Grace, the apostle Paul has told us in almost every way possible in Ephesians 2:1–9, is the sole reason for our salvation. There is nothing that we can do to make the Lord save us, no deed good enough to merit His favor, and no way that we can make up for any of our sins. We must depend on grace — the favor that the Creator shows to His people despite what we have done — for redemption. All we can do is place in Christ the faith that God gives us, and all those who have been given faith will finally exercise it unto salvation. Charles Hodge comments, “He has made us Christians. Our faith is not from us. It is because of God that we are in Christ Jesus.”
This does not mean that good works are optional for us. After all, our Creator made humanity to do good works and practice wise dominion over the earth for His glory (Gen. 1:26–28). Part of redemption is the restoration of our ability to fulfill our original purpose, so the Lord must intend that His people do good works. These works are never to be seen as the basis for our salvation but as the necessary result of the Lord’s restoration of us to a right relationship with Him (James 2:14–26). We will discuss this point more next week, but today note that our good works follow our justification as its result; they do not precede it as its cause.

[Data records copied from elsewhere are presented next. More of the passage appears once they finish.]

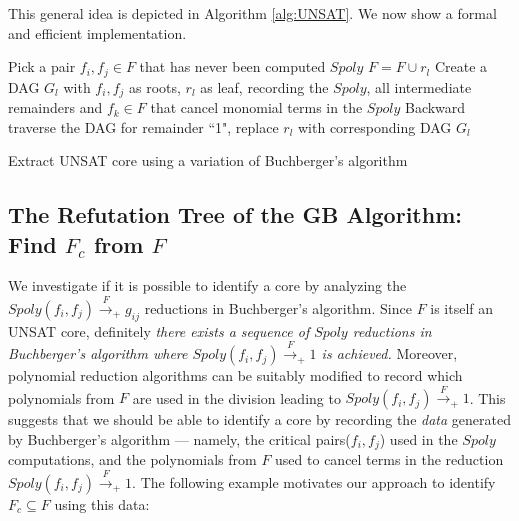 This general idea is depicted in Algorithm \ref{alg:UNSAT}. 
We now show a formal and efficient implementation.

\begin{algorithm}[hbt]
\SetAlgoNoLine
\LinesNumbered
{
	Pick a pair $f_i,f_j\in F$ that has never been computed $Spoly$\;
	{
		$F = F\cup r_l$\;
		Create a DAG $G_l$ with $f_i,f_j$ as roots, $r_l$ as leaf, recording the $Spoly$, all intermediate remainders and $f_k\in F$ that cancel monomial terms in the $Spoly$\;
	}
}
Backward traverse the DAG for remainder ``1", replace $r_l$ with corresponding DAG $G_l$\;
\caption {Extract UNSAT core using a variation of Buchberger's algorithm}\label{alg:UNSAT}
\end{algorithm}

\subsection{The Refutation Tree of the GB Algorithm: Find $F_c$ from $F$}

We investigate if it is possible to identify a core by analyzing the
$Spoly(f_i,f_j)\xrightarrow{F}_+ g_{ij}$ reductions in Buchberger's
algorithm. Since $F$ is itself an UNSAT core, 
definitely {\it there exists  
a sequence of $Spoly$ reductions in Buchberger's algorithm where
$Spoly(f_i, f_j) \xrightarrow{F}_+ 1$ is achieved.} Moreover, 
polynomial reduction algorithms can be suitably modified to record
which polynomials from $F$ are used in the division leading to
$Spoly(f_i,f_j)\xrightarrow{F}_+1$. This suggests that 
we should be able to identify a core by recording
the {\it data} generated by Buchberger's algorithm --- namely, the
critical pairs($f_i,f_j$) used in the $Spoly$ computations,
and the polynomials from $F$ used to cancel terms in the reduction
$Spoly(f_i,f_j)\xrightarrow{F}_+1$. The following example motivates
our approach to identify  $F_c \subseteq F$ using this data:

That salvation by grace alone through faith alone does not invalidate our call to good works is seen in today’s passage, for after giving us the ground and means of our salvation in Ephesians 2:8–9, the apostle Paul tells us explicitly in verse 10 that we are created in Christ for good works. This accords with Paul’s teaching in passages such as 2 Corinthians 9:8 and Galatians 6:10. If we do not do good works, then we are not fulfilling God’s purposes for us. Furthermore, if we continue in this impenitently, we will prove that the Lord has never brought us to new spiritual life by His grace.
What shall we make of our good works? Are they perfect? Should we consider them good in themselves according to God’s standards? The answer, of course, is no — because of our remaining sin. But the Lord sees fit to accept them as good, not as the ground of our salvation but as its fruit. Moreover, we are to do them as long as we draw breath. John Chrysostom says, “Walking is a metaphor that suggests continuance, extending to the end of our lives” (ACCNT 8, p. 128).